[Opening Available records section]
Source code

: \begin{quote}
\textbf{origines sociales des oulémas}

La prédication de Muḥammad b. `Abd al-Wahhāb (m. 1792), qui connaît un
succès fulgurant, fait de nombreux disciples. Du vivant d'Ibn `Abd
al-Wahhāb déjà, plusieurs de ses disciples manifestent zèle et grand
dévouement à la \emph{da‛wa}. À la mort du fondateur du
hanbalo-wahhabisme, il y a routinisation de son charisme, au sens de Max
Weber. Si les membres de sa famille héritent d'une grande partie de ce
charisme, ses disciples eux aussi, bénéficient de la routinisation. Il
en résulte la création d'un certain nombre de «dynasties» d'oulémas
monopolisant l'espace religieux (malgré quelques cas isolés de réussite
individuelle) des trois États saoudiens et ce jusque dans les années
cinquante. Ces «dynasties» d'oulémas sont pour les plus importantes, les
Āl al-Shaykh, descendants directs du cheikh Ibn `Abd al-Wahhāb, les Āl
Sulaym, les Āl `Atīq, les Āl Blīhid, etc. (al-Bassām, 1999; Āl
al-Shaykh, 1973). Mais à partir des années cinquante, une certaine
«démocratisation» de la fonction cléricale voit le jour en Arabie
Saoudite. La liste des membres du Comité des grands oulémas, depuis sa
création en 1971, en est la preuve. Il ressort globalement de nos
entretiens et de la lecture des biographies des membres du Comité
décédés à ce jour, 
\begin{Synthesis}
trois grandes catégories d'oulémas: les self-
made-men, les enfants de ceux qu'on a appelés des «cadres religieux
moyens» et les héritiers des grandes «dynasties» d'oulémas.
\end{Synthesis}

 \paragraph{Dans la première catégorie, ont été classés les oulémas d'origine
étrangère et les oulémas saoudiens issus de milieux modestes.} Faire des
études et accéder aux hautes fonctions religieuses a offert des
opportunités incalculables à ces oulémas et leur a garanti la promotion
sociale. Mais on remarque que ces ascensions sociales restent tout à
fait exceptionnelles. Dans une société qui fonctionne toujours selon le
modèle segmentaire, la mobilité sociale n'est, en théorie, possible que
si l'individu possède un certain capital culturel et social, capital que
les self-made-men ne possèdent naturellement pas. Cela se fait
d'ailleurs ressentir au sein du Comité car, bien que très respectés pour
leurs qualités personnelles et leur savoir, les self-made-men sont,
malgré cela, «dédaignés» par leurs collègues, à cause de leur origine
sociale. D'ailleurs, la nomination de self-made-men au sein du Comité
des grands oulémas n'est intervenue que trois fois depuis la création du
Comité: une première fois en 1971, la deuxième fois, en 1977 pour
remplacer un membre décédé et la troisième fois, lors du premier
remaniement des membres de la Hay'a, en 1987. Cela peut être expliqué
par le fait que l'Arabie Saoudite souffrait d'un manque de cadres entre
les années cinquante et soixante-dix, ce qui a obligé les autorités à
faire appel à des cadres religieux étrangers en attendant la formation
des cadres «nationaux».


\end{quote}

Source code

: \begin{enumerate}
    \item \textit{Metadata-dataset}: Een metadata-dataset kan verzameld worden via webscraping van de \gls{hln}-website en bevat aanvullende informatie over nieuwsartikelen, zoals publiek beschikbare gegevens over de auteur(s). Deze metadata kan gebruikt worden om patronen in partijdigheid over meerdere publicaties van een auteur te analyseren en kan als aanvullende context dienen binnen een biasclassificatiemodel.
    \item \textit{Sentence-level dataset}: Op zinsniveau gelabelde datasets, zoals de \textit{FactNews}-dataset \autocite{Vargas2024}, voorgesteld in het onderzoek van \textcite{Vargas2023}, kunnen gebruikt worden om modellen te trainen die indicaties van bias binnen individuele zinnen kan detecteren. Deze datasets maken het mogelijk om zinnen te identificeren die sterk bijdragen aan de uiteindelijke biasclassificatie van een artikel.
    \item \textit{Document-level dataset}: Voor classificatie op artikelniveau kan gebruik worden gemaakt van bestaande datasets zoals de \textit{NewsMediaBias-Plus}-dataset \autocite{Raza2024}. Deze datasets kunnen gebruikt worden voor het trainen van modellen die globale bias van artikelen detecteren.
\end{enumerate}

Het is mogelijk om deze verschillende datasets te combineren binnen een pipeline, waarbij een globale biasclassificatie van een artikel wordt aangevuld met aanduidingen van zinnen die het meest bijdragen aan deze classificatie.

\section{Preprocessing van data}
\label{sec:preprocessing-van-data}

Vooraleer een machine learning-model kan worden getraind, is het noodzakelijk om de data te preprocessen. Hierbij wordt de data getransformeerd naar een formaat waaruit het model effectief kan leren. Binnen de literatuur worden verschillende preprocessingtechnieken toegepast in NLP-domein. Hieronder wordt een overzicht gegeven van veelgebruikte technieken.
[Closing Available records section]
Starting from the data above, filter for lines with "dynasties" and copy each one.

- [Answer box]
en résulte la création d'un certain nombre de «dynasties» d'oulémas
cinquante. Ces «dynasties» d'oulémas sont pour les plus importantes, les
moyens» et les héritiers des grandes «dynasties» d'oulémas.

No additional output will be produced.